But that leads me to a catch-22: most thoughts I want to explore don't seem promising enough where I'd end up publishing them. Or, rather, they usually seem like they'd take way too much time to refine. And if I'm not going to publish them, well, why write them up in the first place?
Because of the title of this post: write to think. Duh. That's what we've been talking about this whole time. But somehow the monkey in my brain doesn't understand that, or just won't cooperate. I just can't motivate myself to write if it's not something I plan on publishing. Most of my ideas don't seem publish-worthy, so I end up not writing. But this is a very bad state that must change. Writing is a superpower, and I want to use it.

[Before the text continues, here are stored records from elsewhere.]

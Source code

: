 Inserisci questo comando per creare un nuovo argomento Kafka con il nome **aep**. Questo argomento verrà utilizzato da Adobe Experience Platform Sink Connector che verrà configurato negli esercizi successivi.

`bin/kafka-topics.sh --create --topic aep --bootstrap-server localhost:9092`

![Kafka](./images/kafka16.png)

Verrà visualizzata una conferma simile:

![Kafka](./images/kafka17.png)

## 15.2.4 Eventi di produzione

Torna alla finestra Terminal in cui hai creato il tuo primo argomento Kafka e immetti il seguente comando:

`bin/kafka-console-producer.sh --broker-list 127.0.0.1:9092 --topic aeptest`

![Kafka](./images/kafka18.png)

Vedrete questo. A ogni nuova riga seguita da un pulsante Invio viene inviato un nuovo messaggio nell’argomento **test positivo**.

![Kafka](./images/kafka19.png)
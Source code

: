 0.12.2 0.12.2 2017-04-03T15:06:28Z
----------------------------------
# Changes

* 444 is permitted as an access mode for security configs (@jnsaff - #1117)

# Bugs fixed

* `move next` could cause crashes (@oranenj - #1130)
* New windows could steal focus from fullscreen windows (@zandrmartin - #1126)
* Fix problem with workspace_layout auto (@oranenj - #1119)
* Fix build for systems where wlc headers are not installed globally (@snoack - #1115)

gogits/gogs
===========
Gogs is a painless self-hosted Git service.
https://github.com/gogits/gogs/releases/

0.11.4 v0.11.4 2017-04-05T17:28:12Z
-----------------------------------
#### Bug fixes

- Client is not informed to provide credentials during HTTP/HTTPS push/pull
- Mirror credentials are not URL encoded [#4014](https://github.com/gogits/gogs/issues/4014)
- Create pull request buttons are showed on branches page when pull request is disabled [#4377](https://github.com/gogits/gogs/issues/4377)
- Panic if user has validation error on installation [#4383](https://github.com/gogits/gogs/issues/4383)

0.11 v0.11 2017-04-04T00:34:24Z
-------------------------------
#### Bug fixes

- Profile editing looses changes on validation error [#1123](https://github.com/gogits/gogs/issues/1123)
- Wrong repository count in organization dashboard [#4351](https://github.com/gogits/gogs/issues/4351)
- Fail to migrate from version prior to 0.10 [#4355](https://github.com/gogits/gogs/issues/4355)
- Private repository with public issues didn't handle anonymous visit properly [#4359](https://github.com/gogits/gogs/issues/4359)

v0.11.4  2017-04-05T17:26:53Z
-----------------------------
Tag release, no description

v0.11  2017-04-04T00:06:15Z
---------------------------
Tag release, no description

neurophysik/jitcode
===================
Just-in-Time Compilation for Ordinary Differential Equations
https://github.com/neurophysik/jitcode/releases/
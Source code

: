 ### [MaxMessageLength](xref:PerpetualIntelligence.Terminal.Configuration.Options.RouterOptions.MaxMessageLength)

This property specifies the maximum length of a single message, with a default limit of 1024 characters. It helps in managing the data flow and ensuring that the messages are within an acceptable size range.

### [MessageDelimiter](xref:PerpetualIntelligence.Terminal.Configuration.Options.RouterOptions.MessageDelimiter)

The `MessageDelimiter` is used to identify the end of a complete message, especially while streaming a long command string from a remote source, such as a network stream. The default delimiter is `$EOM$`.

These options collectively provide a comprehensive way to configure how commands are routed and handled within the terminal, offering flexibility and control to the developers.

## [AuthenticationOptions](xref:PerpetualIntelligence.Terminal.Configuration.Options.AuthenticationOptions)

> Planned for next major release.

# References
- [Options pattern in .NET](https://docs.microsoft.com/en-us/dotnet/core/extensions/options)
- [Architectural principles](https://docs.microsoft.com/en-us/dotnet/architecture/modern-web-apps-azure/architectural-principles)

Part of the solution I'm going to attempt is just lowering my standards. Fuck it, you guys are just going to have to deal with my writing being shitty sometimes. I'd like to be able to look through my list of posts and feel content that each and every one is something that I put into the world because I am really proud of it and it deserves to be there, but that mindset just leads me to the catch-22.
Actually, I think it leads to a second catch-22 as well. When I look back at my old posts, I'm horrified by a lot of them, despite the fact that I tried to hold myself to this high standard for publishing. It's to the point where I want to say "that author is my past self, not current-me, and I don't want to associate with that past self". But this post right now is purely exploratory, and it feels like it's turning into one of my better posts. I suspect that by lowering the bar, it'll continue to lead to paradoxically high quality posts. To some extent at least.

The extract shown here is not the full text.